● Exercise aim:
Each record that follows must be printed exactly as given.

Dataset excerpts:
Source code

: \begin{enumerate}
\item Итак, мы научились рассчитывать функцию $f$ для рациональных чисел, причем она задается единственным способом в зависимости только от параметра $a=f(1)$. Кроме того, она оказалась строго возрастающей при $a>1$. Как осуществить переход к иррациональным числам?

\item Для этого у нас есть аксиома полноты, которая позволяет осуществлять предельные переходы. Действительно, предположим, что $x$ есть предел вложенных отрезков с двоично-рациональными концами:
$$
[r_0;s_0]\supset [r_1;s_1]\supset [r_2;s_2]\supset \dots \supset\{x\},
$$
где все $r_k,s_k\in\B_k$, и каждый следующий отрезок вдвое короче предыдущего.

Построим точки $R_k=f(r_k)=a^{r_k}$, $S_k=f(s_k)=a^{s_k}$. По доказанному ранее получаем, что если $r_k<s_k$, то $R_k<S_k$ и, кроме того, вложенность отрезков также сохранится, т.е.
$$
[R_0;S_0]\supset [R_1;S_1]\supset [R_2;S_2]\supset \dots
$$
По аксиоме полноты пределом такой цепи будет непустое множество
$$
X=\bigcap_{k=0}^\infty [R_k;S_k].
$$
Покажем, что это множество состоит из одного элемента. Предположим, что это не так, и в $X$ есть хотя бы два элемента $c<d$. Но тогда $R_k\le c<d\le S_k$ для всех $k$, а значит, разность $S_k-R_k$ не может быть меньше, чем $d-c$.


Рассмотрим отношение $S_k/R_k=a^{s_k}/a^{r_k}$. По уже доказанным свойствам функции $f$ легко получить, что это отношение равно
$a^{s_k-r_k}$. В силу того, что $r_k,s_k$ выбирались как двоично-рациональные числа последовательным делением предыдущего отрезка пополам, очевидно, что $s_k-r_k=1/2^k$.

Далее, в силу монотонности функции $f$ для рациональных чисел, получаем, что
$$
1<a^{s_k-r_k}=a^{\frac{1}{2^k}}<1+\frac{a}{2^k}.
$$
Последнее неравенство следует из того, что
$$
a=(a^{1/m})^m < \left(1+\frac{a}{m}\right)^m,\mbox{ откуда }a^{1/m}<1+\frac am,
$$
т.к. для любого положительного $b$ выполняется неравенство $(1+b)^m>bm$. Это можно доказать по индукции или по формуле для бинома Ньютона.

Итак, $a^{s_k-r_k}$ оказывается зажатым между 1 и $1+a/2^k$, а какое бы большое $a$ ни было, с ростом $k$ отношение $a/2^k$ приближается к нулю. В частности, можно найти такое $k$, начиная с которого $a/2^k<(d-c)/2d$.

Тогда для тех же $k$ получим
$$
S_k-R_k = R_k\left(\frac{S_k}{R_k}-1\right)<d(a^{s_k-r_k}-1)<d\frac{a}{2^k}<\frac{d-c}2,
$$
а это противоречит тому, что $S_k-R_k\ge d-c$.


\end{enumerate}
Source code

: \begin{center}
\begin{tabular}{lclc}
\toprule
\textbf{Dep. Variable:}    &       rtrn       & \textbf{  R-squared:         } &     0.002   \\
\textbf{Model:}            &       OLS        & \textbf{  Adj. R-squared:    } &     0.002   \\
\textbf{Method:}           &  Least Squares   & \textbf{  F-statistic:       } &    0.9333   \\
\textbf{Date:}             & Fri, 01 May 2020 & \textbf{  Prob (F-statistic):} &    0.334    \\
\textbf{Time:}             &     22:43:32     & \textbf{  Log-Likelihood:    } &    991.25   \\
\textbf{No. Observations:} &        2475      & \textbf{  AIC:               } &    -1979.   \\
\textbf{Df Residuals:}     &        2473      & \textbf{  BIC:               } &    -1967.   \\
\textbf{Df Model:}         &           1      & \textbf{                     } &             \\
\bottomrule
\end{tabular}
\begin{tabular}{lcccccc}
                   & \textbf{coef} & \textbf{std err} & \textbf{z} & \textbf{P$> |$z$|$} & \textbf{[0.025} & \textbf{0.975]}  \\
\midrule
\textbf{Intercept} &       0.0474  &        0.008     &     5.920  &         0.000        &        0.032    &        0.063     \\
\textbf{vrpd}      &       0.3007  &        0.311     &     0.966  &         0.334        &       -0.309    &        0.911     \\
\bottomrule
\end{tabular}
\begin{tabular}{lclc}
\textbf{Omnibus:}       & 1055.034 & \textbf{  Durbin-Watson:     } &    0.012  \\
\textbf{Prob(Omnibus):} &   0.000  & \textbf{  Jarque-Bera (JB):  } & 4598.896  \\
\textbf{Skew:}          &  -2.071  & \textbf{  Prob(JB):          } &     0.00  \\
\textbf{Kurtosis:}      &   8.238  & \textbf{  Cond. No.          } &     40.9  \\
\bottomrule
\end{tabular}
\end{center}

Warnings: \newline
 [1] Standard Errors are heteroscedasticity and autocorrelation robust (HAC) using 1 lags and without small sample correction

● Result of the exercise:
Source code

: \begin{enumerate}
\item Итак, мы научились рассчитывать функцию $f$ для рациональных чисел, причем она задается единственным способом в зависимости только от параметра $a=f(1)$. Кроме того, она оказалась строго возрастающей при $a>1$. Как осуществить переход к иррациональным числам?

\item Для этого у нас есть аксиома полноты, которая позволяет осуществлять предельные переходы. Действительно, предположим, что $x$ есть предел вложенных отрезков с двоично-рациональными концами:
$$
[r_0;s_0]\supset [r_1;s_1]\supset [r_2;s_2]\supset \dots \supset\{x\},
$$
где все $r_k,s_k\in\B_k$, и каждый следующий отрезок вдвое короче предыдущего.

Построим точки $R_k=f(r_k)=a^{r_k}$, $S_k=f(s_k)=a^{s_k}$. По доказанному ранее получаем, что если $r_k<s_k$, то $R_k<S_k$ и, кроме того, вложенность отрезков также сохранится, т.е.
$$
[R_0;S_0]\supset [R_1;S_1]\supset [R_2;S_2]\supset \dots
$$
По аксиоме полноты пределом такой цепи будет непустое множество
$$
X=\bigcap_{k=0}^\infty [R_k;S_k].
$$
Покажем, что это множество состоит из одного элемента. Предположим, что это не так, и в $X$ есть хотя бы два элемента $c<d$. Но тогда $R_k\le c<d\le S_k$ для всех $k$, а значит, разность $S_k-R_k$ не может быть меньше, чем $d-c$.


Рассмотрим отношение $S_k/R_k=a^{s_k}/a^{r_k}$. По уже доказанным свойствам функции $f$ легко получить, что это отношение равно
$a^{s_k-r_k}$. В силу того, что $r_k,s_k$ выбирались как двоично-рациональные числа последовательным делением предыдущего отрезка пополам, очевидно, что $s_k-r_k=1/2^k$.

Далее, в силу монотонности функции $f$ для рациональных чисел, получаем, что
$$
1<a^{s_k-r_k}=a^{\frac{1}{2^k}}<1+\frac{a}{2^k}.
$$
Последнее неравенство следует из того, что
$$
a=(a^{1/m})^m < \left(1+\frac{a}{m}\right)^m,\mbox{ откуда }a^{1/m}<1+\frac am,
$$
т.к. для любого положительного $b$ выполняется неравенство $(1+b)^m>bm$. Это можно доказать по индукции или по формуле для бинома Ньютона.

Итак, $a^{s_k-r_k}$ оказывается зажатым между 1 и $1+a/2^k$, а какое бы большое $a$ ни было, с ростом $k$ отношение $a/2^k$ приближается к нулю. В частности, можно найти такое $k$, начиная с которого $a/2^k<(d-c)/2d$.

Тогда для тех же $k$ получим
$$
S_k-R_k = R_k\left(\frac{S_k}{R_k}-1\right)<d(a^{s_k-r_k}-1)<d\frac{a}{2^k}<\frac{d-c}2,
$$
а это противоречит тому, что $S_k-R_k\ge d-c$.


\end{enumerate}
Source code

: \begin{center}
\begin{tabular}{lclc}
\toprule
\textbf{Dep. Variable:}    &       rtrn       & \textbf{  R-squared:         } &     0.002   \\
\textbf{Model:}            &       OLS        & \textbf{  Adj. R-squared:    } &     0.002   \\
\textbf{Method:}           &  Least Squares   & \textbf{  F-statistic:       } &    0.9333   \\
\textbf{Date:}             & Fri, 01 May 2020 & \textbf{  Prob (F-statistic):} &    0.334    \\
\textbf{Time:}             &     22:43:32     & \textbf{  Log-Likelihood:    } &    991.25   \\
\textbf{No. Observations:} &        2475      & \textbf{  AIC:               } &    -1979.   \\
\textbf{Df Residuals:}     &        2473      & \textbf{  BIC:               } &    -1967.   \\
\textbf{Df Model:}         &           1      & \textbf{                     } &             \\
\bottomrule
\end{tabular}
\begin{tabular}{lcccccc}
                   & \textbf{coef} & \textbf{std err} & \textbf{z} & \textbf{P$> |$z$|$} & \textbf{[0.025} & \textbf{0.975]}  \\
\midrule
\textbf{Intercept} &       0.0474  &        0.008     &     5.920  &         0.000        &        0.032    &        0.063     \\
\textbf{vrpd}      &       0.3007  &        0.311     &     0.966  &         0.334        &       -0.309    &        0.911     \\
\bottomrule
\end{tabular}
\begin{tabular}{lclc}
\textbf{Omnibus:}       & 1055.034 & \textbf{  Durbin-Watson:     } &    0.012  \\
\textbf{Prob(Omnibus):} &   0.000  & \textbf{  Jarque-Bera (JB):  } & 4598.896  \\
\textbf{Skew:}          &  -2.071  & \textbf{  Prob(JB):          } &     0.00  \\
\textbf{Kurtosis:}      &   8.238  & \textbf{  Cond. No.          } &     40.9  \\
\bottomrule
\end{tabular}
\end{center}

Warnings: \newline
 [1] Standard Errors are heteroscedasticity and autocorrelation robust (HAC) using 1 lags and without small sample correction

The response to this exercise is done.